Le HCC préconise au Gouvernement d'assortir ses mesures des évaluations appropriées en se référant à la stratégie nationale bas carbone. L'analyse du HCC ne doit pas remplacer l'évaluation que le Gouvernement doit mettre en place pour piloter sa stratégie. Ce pilotage manque actuellement.

Le mix électrique en France est effectivement en grande partie décarboné par l'apport du nucléaire. Le rôle du HCC n'est pas d'évaluer le choix du Gouvernement en faveur du nucléaire ou des énergies renouvelables, mais la manière dont l'approche d'ensemble permet d'atteindre la neutralité carbone. Faute de temps et parce que les émissions diminuent dans le secteur de l'énergie, le HCC n'a pas approfondi davantage les hypothèses. Par ailleurs, de nombreuses études démontrent que la perte de la biodiversité réduit la résilience des écosystèmes.
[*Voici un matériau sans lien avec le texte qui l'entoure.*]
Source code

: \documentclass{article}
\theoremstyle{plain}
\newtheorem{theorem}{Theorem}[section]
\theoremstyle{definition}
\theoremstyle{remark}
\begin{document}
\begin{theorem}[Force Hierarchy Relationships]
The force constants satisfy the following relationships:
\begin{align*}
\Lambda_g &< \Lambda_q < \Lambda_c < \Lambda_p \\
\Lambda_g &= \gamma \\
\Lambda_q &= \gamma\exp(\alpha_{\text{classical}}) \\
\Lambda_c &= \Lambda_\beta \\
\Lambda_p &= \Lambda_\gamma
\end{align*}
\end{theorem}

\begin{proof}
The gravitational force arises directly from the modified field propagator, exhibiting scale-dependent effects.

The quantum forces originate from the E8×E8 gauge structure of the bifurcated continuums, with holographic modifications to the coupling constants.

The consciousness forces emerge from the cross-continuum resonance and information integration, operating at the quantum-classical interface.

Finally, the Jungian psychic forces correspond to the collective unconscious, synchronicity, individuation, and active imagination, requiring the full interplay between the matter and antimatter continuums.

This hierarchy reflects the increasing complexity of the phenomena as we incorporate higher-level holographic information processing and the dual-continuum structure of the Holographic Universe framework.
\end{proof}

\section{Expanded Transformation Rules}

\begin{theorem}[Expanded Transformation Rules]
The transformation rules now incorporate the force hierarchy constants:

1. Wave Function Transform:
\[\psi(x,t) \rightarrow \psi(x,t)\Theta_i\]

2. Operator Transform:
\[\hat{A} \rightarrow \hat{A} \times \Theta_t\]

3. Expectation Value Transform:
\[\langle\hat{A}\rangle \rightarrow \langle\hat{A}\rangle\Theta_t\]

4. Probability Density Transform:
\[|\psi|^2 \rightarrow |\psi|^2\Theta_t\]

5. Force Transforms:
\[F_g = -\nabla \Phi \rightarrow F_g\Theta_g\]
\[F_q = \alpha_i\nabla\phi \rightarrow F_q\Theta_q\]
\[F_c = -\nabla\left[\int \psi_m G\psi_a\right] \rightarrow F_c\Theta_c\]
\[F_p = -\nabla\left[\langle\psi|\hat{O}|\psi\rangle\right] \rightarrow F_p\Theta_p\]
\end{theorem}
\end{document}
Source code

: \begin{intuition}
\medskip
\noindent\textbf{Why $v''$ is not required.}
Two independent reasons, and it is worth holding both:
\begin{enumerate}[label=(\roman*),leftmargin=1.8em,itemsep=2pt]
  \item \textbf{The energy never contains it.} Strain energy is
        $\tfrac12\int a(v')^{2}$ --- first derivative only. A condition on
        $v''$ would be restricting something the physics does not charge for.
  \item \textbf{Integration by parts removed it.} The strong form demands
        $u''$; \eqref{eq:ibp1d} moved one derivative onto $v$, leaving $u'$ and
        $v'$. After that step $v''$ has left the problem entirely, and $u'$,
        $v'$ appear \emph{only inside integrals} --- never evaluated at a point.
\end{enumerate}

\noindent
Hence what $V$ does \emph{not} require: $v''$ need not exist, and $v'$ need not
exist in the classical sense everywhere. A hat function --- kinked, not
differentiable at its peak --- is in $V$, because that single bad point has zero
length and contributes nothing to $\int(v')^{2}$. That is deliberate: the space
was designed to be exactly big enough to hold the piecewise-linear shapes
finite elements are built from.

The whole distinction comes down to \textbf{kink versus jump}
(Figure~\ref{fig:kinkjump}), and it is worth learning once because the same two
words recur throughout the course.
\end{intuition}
Le HCC prépare actuellement un rapport sur la rénovation énergétique des bâtiments, intégrant une comparaison avec les autres pays. Investir massivement dans ce secteur pourvoyeur d'emplois soutiendrait à la fois l'emploi et la stratégie bas carbone. Pour comprendre pour quelles raisons les objectifs n'ont pas été atteints, il conviendrait d'étudier les obstacles, notamment la formation et la cohésion des artisans. Des investissements dans l'approvisionnement et la filière forestière sont nécessaires. Il paraît effectivement essentiel de combiner l'efficacité énergétique des bâtiments et le passage au chauffage bas carbone.

La réduction des émissions de gaz à effet de serre entraînée par la crise est de courte durée. Le plan de relance doit être un plan de transition. Les feuilles de route de chaque ministère doivent prendre en compte chacun de ces enjeux.

En sortie de crise, il est compréhensible d'encourager davantage la mobilité électrique, plus avancée et qui créerait de l'emploi, tout en investissant dans le développement de l'hydrogène.

La première stratégie consiste effectivement à capitaliser sur les bénéfices du confinement. Le télétravail, sans être envisageable pour tous les métiers, permettrait de réduire les déplacements et les émissions, tout en risquant effectivement d'entraîner un rebond des systèmes de refroidissement en été. Ce dernier aspect est important car ce moyen d'adaptation au changement climatique est coûteux en énergie. La rénovation des bâtiments doit intégrer à la fois le confort d'hiver et celui d'été.

En sortie de crise, la priorité est à la sécurisation des transports en commun. Encourager leur utilisation est important pour réduire les émissions, de même que privilégier les voitures plus petites. À terme, l'investissement dans le secteur ferroviaire est essentiel.

Jusqu'à présent, le HCC n'a pas approfondi le sujet de l'agriculture. À l'approche de la réforme de la politique agricole commune (PAC), ce sujet est important. Nous préconisons d'intégrer des mesures environnementales dans cette politique, notamment de valorisation du stockage de carbone dans les sols. Notre rapport mentionne la pression exercée sur ce secteur. Les mesures de sobriété qui permettraient de diminuer la consommation de protéines animales contribueraient à la réduire.

L'économie circulaire, qui réduit la consommation de matériaux et la pression sur l'environnement, doit être intégrée dans la transition bas-carbone.

À travers les commandes publiques, le Gouvernement peut faire preuve d'exemplarité, soutenir des filières et encourager l'évolution des mentalités. Au niveau européen, il doit soutenir des règles compatibles avec l'implication des gouvernements en faveur de la transition écologique. La commission européenne vise un objectif de neutralité carbone à horizon 2050 aligné sur celui de la France.

L'investissement dans la formation est important et implique des déplacements de filières. La rénovation des bâtiments pourrait soutenir la massification des mesures dans ce sens.

En matière de santé humaine, le respect de l'environnement présente de nombreux bénéfices et contribue à réduire la mortalité liée à la pollution de l'air. Ces avantages sont à valoriser.

Enfin, la Convention citoyenne pour le climat est pilotée par deux membres du HCC et constitue un exercice de démocratie participative intéressant. Le HCC recommande de valoriser ses propositions.